FÓRUM DE EDITORES DA ANPUH


Minuta Técnica sobre Sustentabilidade das Revistas Acadêmicas na área de História

 

       O processo de manutenção e criação de revistas, em quaisquer áreas, deve envolver, inevitavelmente, a discussão de como elas se manterão. De tal modo, todo projeto editorial deverá abarcar a questão da sustentabilidade. Importante ressaltar que apesar de sempre estar fortemente associada à questão financeira do periódico, a sustentabilidade engloba também a capacidade de captar artigos, assim como ter uma equipe (equipe técnica, editores, pareceristas, entre outros) para conduzir os trabalhos, estratégias de adesão à comunidade de pesquisa, entre outros elementos, como iremos ressaltar.
         Uma primeira consideração a ser feita é relativa aos tipos de custos que englobam a manutenção de um periódico.
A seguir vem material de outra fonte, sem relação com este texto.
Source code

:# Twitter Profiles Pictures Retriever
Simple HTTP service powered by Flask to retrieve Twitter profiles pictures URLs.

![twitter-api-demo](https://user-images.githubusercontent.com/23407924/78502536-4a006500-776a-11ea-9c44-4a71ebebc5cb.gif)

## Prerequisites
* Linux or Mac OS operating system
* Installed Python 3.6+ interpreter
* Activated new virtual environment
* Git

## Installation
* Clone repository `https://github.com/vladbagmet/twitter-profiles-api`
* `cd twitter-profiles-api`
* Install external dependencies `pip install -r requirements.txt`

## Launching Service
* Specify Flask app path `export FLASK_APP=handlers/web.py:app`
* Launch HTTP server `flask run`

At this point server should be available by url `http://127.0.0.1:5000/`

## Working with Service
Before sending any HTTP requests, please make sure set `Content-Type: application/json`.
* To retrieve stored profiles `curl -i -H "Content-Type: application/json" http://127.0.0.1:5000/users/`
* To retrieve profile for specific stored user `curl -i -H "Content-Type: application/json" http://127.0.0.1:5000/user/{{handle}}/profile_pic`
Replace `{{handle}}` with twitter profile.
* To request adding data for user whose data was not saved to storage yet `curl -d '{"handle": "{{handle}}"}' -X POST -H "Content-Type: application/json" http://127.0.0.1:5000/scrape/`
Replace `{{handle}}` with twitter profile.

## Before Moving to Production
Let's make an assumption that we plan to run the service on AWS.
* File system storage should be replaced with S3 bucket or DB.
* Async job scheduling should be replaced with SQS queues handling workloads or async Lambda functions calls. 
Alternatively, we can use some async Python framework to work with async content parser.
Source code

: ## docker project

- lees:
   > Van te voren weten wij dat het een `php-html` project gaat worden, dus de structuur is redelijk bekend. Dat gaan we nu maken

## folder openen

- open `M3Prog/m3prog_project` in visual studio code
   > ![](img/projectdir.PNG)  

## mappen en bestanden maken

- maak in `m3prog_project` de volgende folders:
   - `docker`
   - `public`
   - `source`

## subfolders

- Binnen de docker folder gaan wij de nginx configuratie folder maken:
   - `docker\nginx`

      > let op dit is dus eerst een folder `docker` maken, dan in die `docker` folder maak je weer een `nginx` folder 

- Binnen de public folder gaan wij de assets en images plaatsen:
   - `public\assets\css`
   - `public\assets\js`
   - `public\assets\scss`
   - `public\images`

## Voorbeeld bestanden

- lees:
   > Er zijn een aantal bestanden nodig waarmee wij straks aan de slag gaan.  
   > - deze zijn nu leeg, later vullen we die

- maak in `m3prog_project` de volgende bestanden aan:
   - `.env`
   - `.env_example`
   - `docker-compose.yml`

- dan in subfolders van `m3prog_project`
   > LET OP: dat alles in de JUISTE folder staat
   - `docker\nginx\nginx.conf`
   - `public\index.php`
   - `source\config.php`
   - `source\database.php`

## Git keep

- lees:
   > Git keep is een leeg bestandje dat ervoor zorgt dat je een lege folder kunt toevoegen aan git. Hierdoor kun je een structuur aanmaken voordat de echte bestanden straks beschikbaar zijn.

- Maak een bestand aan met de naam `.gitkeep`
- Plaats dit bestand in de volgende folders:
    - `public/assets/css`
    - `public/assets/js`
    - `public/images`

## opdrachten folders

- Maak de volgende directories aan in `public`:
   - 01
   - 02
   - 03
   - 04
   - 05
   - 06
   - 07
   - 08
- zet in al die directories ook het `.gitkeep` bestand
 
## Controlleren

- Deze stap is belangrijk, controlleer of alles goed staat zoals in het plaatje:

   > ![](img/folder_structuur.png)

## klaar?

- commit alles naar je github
De modo geral, e tendo como ponto de partida estudos e análises que tratam do tema (JOHNSON; WATKINSON; MABE, 2018), podemos considerar que os custos de manutenção de um periódico são dos seguintes tipos:

(a) Custo de edição do artigo: valores envolvidos diretamente no tratamento do artigo, como revisão textual, padronização, DOI, parte do custo de diagramação, marcação XML, sistema de verificação de similaridade (também chamado de antiplágio), plataforma de gerenciamento do fluxo editorial (as plataformas pagas cobram por submissão);

(b) Custo de infraestrutura: valores envolvidos na manutenção da plataforma de gerenciamento do fluxo editorial, parte do custo de diagramação, custo de filiação às associações (quando isto é requisito para acesso a determinados serviços – como verificação de similaridade, DOI, entre outros), demais custos editoriais que não estão diretamente associados ao artigo e ao pessoal;

(c) Custo de pessoal: equipe que oferece suporte ao processo editorial, no geral envolve secretários, parte administrativa, editores, editores assistentes e quaisquer pessoas que recebam alguma remuneração, em espécie, para se dedicar à publicação (somente deve ser considerado nesta categoria se houver relação remuneratória);

(d) Custos intangíveis: todos os custos que estão associados a trabalho voluntário, podendo inclusive sobrepor as categorias anteriores, quando elas não são remuneradas (engloba, mas não se limita: editores – que conduzem o processo de avaliação dos artigos –, avaliadores, equipes editoriais, revisão textual, diagramadores, entre outros).

        Da forma como foi colocada, os custos estão associados a duas grandes categorias: (a), (b) e (c) são custos pagos em espécie; enquanto (d) é custo indireto, a contrapartida à realização do trabalho não é financeira. Neste sentido e considerando a terminologia utilizada pelo SciELO Brasil no documento ‘Critérios, política e procedimentos para a admissão e a permanência de periódicos na Coleção SciELO Brasil’ (SCIELO BRASIL, 2020) podemos considerar a discussão sobre sustentabilidade a partir dos seguintes termos:

● Sustentabilidade operacional, relacionada a recursos humanos;
● Sustentabilidade financeira.

     Enquanto que os itens de (a) a (d) dizem respeito à questão da sustentabilidade financeira, a sustentabilidade operacional engloba alguns elementos do campo do simbólico, do reconhecimento do periódico enquanto espaço de circulação do saber, como por exemplo, a capacidade do periódico de captar um fluxo de manuscritos que permita, de forma orgânica, manter o periódico e ser compatível com as taxas de publicações da área, assim como mobilizar pareceristas ad hoc para elaborarem, pareceres que servirão de subsídios aos editores na tomada de decisão no processode avaliação.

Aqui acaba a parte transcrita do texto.